Loss 3 is answered by session-grain state riding the same two levers: an owner lock per checkout (guests' branch switches and edits are denied, routed to a worktree) plus a per-session repo binding (one session's fallback never resolves to another session's repo) — see Aggregate-workspace & multi-session as first-class below.
What to hard-block vs. soft-hint — the rule: no legal edit case → hard-block; a legal exception exists → soft-hint.

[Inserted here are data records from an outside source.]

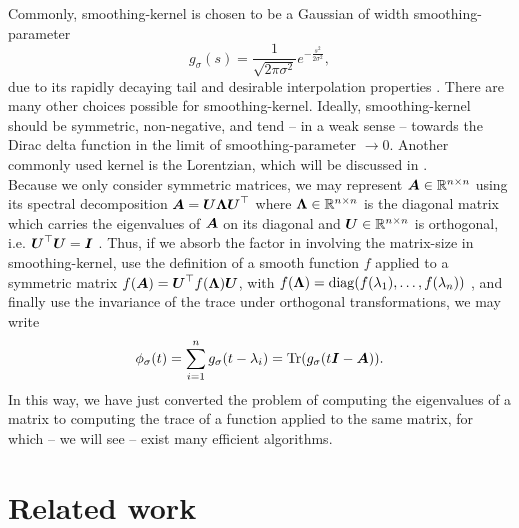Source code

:Commonly, \gls{smoothing-kernel} is chosen to be a Gaussian of width \gls{smoothing-parameter}
\begin{equation}
    g_{\sigma}(s) = \frac{1}{\sqrt{2 \pi \sigma^2}} e^{-\frac{s^2}{2\sigma^2}},
    \label{equ:1-introduction-def-gaussian-kernel}
\end{equation}
due to its rapidly decaying tail and desirable interpolation properties \cite{lin2017randomized}.
There are many other choices possible for \gls{smoothing-kernel}. Ideally,
\gls{smoothing-kernel} should be symmetric, non-negative, and tend -- in a weak sense --
towards the Dirac delta function in the limit of \gls{smoothing-parameter} $\to 0$. Another
commonly used kernel is the Lorentzian, which will be discussed in .\\

Because we only consider symmetric matrices, 
we may represent $\boldsymbol{A} \in \mathbb{R}^{n \times n}$ using its spectral
decomposition $\boldsymbol{A} = \boldsymbol{U} \boldsymbol{\Lambda} \boldsymbol{U}^{\top}$ where
$\boldsymbol{\Lambda} \in \mathbb{R}^{n \times n}$ is the diagonal matrix which carries
the eigenvalues of $\boldsymbol{A}$ on its diagonal and $\boldsymbol{U} \in \mathbb{R}^{n \times n}$
is orthogonal, i.e. $\boldsymbol{U}^{\top} \boldsymbol{U} = \boldsymbol{I}$ \cite[theorem~4.1.5]{horn1985matrix}.
Thus, if we absorb the factor in 
involving the \gls{matrix-size} in \gls{smoothing-kernel},
use the definition of a smooth function $f$ applied to a symmetric matrix
$f(\boldsymbol{A}) = \boldsymbol{U}^{\top} f(\boldsymbol{\Lambda}) \boldsymbol{U}$,
with $f(\boldsymbol{\Lambda}) = \operatorname{diag}(f(\lambda_1), \dots, f(\lambda_n))$ \cite[definition~1.2]{higham2008functions},
and finally use the invariance of the trace under orthogonal transformations, we may write
\begin{equation}
    \phi_{\sigma}(t) = \sum_{i=1}^n g_{\sigma}(t - \lambda_i) = \operatorname{Tr}(g_{\sigma}(t\boldsymbol{I} - \boldsymbol{A})).
    \label{equ:1-introduction-spectral-density-as-trace}
\end{equation}
In this way, we have just converted the problem of computing the eigenvalues of
a matrix to computing the trace of a function applied to the same matrix,
for which -- we will see -- exist many efficient algorithms.


\section{Related work}
\label{sec:1-introduction-related}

Your current branch is always in one of four states:
| State | Meaning | Handling |
|---|---|---|
| protected | main / master / release* | hard-block commit/push |
| healthy | normal feature branch, in progress | allow |
| in-flight | PR/MR opened, awaiting human merge | soft-hint (inject one IN-FLIGHT line) |
| inactive | PR/MR merged / closed | hard-block Edit/Write |
protected and inactive hard-block cleanly — editing there has no legitimate reason. in-flight only hints, because there's a legal exception (you might be amending your own PR/MR) the machine can't reliably tell from new work, so it feeds the fact to the agent and lets it choose.
Structural guarantees, not just hints — a new branch's base is decided by intent, not by where HEAD happens to sit: opening new work (--branch) always cuts from origin/<target>, and a freshly cut branch is asserted to carry only this run's commits before push/PR. So even if the agent ignores the IN-FLIGHT hint, forking off an in-flight branch can't smuggle its commits into the new PR.
Aggregate-workspace & multi-session as first-class — a workspace root holds many independent git subprojects (often symlinked). Scripts never trust shell cwd (they resolve the repo by explicit --repo → cwd's repo → this session's last-active repo; with no binding of its own a session is asked for an explicit --repo rather than guessing from another session's activity), and an owner lock keeps two concurrent sessions from mixing changes into one working tree. Plain single-repo mode is fully supported too — auto-detected, no manual switch.
native-first — every capability sits on the most native event primitive instead of a workaround:
| Capability | Workaround (old) | devloop (native) |
|---|---|---|
| project-enter awareness | regex-parse cd |
CwdChanged auto-enter |
| survive compaction | TTL safety-net (timed guess) | PostCompact → re-inject |
AGENTS.md changes |
mtime polling | FileChanged + watchPaths |
| PR/MR awareness / branch staleness | hook-heartbeat scheduler | monitors background poll |
All git goes through one gitcmd seam, all code-review hosting through one lib/forge facade (GitHub / GitLab as peer adapters, picked per-repo), all user config through one lib/config seam. Every guard is fail-open — a broken guardrail at worst fails to block; it never blocks your work.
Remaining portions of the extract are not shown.